ION-MOLECULE REACTIONS OF CO2+ WITH SIMPLE ALIPHATIC-HYDROCARBONS AT THERMAL-ENERGY

A thermal ion-beam apparatus has been used for studying ion/molecule reactions of CO2+ with CH4, C2H(n) (n = 2,4,6), and C3H(n) (n = 6,8). The product ion distributions and rate constants are determined. Both hydrogen-atom transfer and charge transfer are observed as product channels for CH4 with branching ratios of CO2H+ (72 +/- 1%) and CH4+ (28 +/- 1%), whereas only charge-transfer channels leading to parent ion and/or fragment ions are found for C2H(n) (n = 2,4,6) and C3H(n) (n = 6,8). A comparison of the product ion distributions with breakdown patterns of the parent ions leads us to conclude that charge-transfer products are predominantly formed through near-resonant (pre)dissociative states, which are 0.2-0.5 eV below the resonant states.
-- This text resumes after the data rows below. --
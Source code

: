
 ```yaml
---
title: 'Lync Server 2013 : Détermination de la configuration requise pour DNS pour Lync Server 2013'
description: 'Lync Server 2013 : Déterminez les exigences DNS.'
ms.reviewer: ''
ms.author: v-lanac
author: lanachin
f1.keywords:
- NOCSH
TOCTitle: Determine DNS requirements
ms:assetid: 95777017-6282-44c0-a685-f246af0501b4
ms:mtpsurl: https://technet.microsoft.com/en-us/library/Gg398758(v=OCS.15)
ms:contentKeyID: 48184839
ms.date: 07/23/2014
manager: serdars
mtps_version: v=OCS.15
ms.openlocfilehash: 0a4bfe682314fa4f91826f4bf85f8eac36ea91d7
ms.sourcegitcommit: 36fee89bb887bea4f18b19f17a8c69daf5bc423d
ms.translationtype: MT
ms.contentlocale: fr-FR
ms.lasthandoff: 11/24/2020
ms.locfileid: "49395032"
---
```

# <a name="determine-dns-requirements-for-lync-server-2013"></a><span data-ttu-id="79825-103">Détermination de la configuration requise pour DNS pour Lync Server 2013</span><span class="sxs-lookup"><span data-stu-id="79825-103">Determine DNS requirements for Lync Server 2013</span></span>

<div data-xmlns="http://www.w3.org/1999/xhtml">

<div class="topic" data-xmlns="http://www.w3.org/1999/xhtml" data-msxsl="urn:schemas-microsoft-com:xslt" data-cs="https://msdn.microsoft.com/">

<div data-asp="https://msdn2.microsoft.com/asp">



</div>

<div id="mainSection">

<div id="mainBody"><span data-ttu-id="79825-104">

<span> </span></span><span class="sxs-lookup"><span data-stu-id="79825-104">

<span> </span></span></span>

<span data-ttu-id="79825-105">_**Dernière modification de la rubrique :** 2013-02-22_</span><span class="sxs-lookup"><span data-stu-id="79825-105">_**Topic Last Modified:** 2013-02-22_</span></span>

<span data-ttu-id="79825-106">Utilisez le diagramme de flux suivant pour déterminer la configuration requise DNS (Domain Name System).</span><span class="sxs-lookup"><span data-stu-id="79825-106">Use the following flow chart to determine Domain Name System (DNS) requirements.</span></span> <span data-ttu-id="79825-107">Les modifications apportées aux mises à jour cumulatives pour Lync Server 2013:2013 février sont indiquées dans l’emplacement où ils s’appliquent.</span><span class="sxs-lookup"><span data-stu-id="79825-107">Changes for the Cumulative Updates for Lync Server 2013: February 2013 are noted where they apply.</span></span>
The formation of a small amount of parent ion due to non-resonant charge transfer is found for unsaturated hydrocarbons (C2H4 and C3H6). This is explained as being due to a strong interaction between a vacant orbital of CO2+ and the highest occupied pi(C=C orbital of the reagent molecule. The total rate constant for C2H2 is 0.56 x 10(-9) cm3 s-1, while those CH4, C2H(n) (n = 4,6), and C3H(n) (n = 6,8) are in the range (0.78-0.99) x 10(-9) cm3 s-1. The former and the latter values correspond to 51% and 60-87% respectively of the calculated values from Langevin theory. The smaller k(obs)/k(calc) ratio for C2H2 is attributed to the lack of near-resonant ionic states with favorable Franck-Condon factors for ionization.